Wednesday, May 29, 2013

Redis and Twit-arr

Just experienced my first PEBKAC while using my library - code reloading doesn't work when the server is in production mode.

Over the weekend, I started eating my own dog food where Kul is concerned. Last year, my wife and I went on the Joco Cruise Crazy - and it was awesome. Highly recommended. Cruising is something that IMHO requires friends, and 800+ fellow nerds are a great group of soon-to-be friends to go with.

(I also got to meet John Scalzi - and got to watch Wil Wheaton play Artemis. That's hard to beat, you gotta admit)

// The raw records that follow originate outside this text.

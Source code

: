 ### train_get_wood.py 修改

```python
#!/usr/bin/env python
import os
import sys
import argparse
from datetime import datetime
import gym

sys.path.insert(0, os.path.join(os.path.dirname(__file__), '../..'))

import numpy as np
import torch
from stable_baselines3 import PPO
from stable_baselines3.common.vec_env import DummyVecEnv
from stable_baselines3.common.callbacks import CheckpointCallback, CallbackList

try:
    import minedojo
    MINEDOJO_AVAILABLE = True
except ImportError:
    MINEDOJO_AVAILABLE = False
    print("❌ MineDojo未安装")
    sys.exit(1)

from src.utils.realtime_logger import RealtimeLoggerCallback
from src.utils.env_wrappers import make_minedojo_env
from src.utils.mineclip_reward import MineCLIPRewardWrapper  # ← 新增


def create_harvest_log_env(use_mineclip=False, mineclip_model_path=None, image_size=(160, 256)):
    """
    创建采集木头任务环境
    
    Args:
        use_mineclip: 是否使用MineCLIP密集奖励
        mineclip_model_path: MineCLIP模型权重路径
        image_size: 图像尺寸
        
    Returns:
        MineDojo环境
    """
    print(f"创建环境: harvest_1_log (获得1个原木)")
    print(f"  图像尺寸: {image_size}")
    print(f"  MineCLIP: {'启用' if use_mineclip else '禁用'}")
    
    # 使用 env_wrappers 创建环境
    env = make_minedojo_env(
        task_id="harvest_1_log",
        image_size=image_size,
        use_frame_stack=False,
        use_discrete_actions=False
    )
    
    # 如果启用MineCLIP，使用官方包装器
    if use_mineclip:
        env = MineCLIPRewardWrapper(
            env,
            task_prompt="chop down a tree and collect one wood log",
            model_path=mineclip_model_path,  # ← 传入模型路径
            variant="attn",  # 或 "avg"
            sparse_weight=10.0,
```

Anyway, the group brought along their own server with it's own microblogging instance. And while it was neat and all, it wasn't exactly set up for the cruise. It tended to overwhelm the wifi capacity whenever the entire group was together, and it didn't exactly make the best use of small screens, etc. The concensus was that on the next trip Twit-arr (the microblog) would have its software overhauled.

So over the weekend I started putting together a new version. I started with Kul (of course), and it's helped me to see some of the flaws / weak points in what I'm building. I've already made some changes to the framework based on things that were difficult to use.

I'm using Redis as a backend for the service as well. Redis is awesome, and it's Ruby integration is even more awesome (if that's possible). The installation guide in the quickstart was one of the most complete I've ever used, and if it took me an hour to set Redis up it was only because I was going slowly. Awesome, awesome, awesome.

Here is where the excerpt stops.